- Assigned task
What you write should be an exact repeat of the lines from the one with "https://kimkyungjong.github.io/movie_app/" through the final line below, minus the pictures.

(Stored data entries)
===

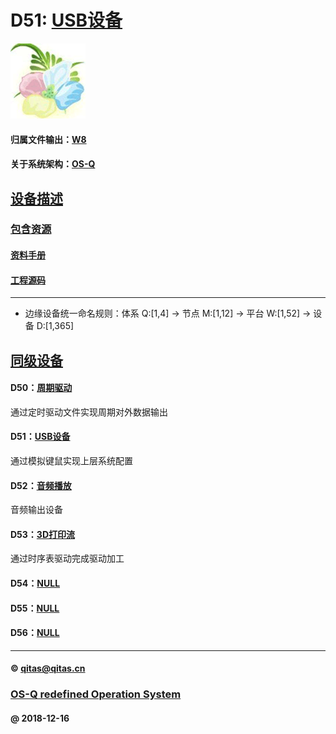 ﻿# D51: [USB设备](https://github.com/OS-Q/D51) 

[![sites](OS-Q/OS-Q.png)](http://www.OS-Q.com)

#### 归属文件输出：[W8](https://github.com/OS-Q/W8)

#### 关于系统架构：[OS-Q](https://github.com/OS-Q/OS-Q)

## [设备描述](https://github.com/OS-Q/D51/wiki) 


### [包含资源](OS-Q/) 

#### [资料手册](docs/)


#### [工程源码](project/)



---

- 边缘设备统一命名规则：体系 Q:[1,4] -> 节点 M:[1,12] -> 平台 W:[1,52] -> 设备 D:[1,365]

## [同级设备](https://github.com/OS-Q/W8/wiki) 

#### D50：[周期驱动](https://github.com/OS-Q/D50)

通过定时驱动文件实现周期对外数据输出

#### D51：[USB设备](https://github.com/OS-Q/D51)

通过模拟键鼠实现上层系统配置

#### D52：[音频播放](https://github.com/OS-Q/D52)

音频输出设备

#### D53：[3D打印流](https://github.com/OS-Q/D53)

通过时序表驱动完成驱动加工

#### D54：[NULL](https://github.com/OS-Q/D54)



#### D55：[NULL](https://github.com/OS-Q/D55)



#### D56：[NULL](https://github.com/OS-Q/D56)




---

####  © qitas@qitas.cn
###  [OS-Q redefined Operation System](http://www.OS-Q.com)
####  @ 2018-12-16
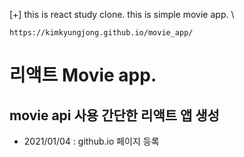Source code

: [+] this is react study clone. this is simple movie app. \

    https://kimkyungjong.github.io/movie_app/

# 리액트 Movie app.

## movie api 사용 간단한 리액트 앱 생성

- 2021/01/04 : github.io 페이지 등록
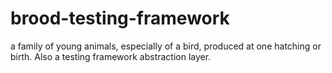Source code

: # brood-testing-framework
a family of young animals, especially of a bird, produced at one hatching or birth. Also a testing framework abstraction layer.
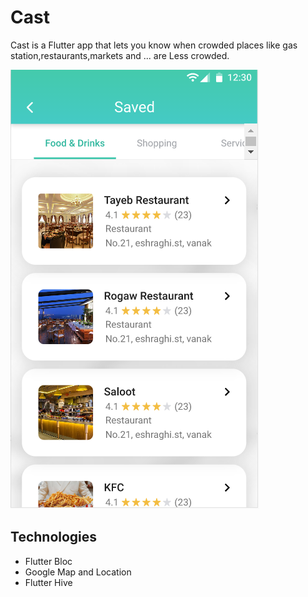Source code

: # Cast

Cast is a Flutter app that lets you know when crowded places like gas station,restaurants,markets and ... are Less crowded. 

![adk](saved.png)

## Technologies

- Flutter Bloc
- Google Map and Location
- Flutter Hive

===

- Result of the task
    https://kimkyungjong.github.io/movie_app/

# 리액트 Movie app.

## movie api 사용 간단한 리액트 앱 생성

- 2021/01/04 : github.io 페이지 등록
Source code

: # brood-testing-framework
a family of young animals, especially of a bird, produced at one hatching or birth. Also a testing framework abstraction layer.
Source code

: # Cast

Cast is a Flutter app that lets you know when crowded places like gas station,restaurants,markets and ... are Less crowded. 

![adk](saved.png)

## Technologies

- Flutter Bloc
- Google Map and Location
- Flutter Hive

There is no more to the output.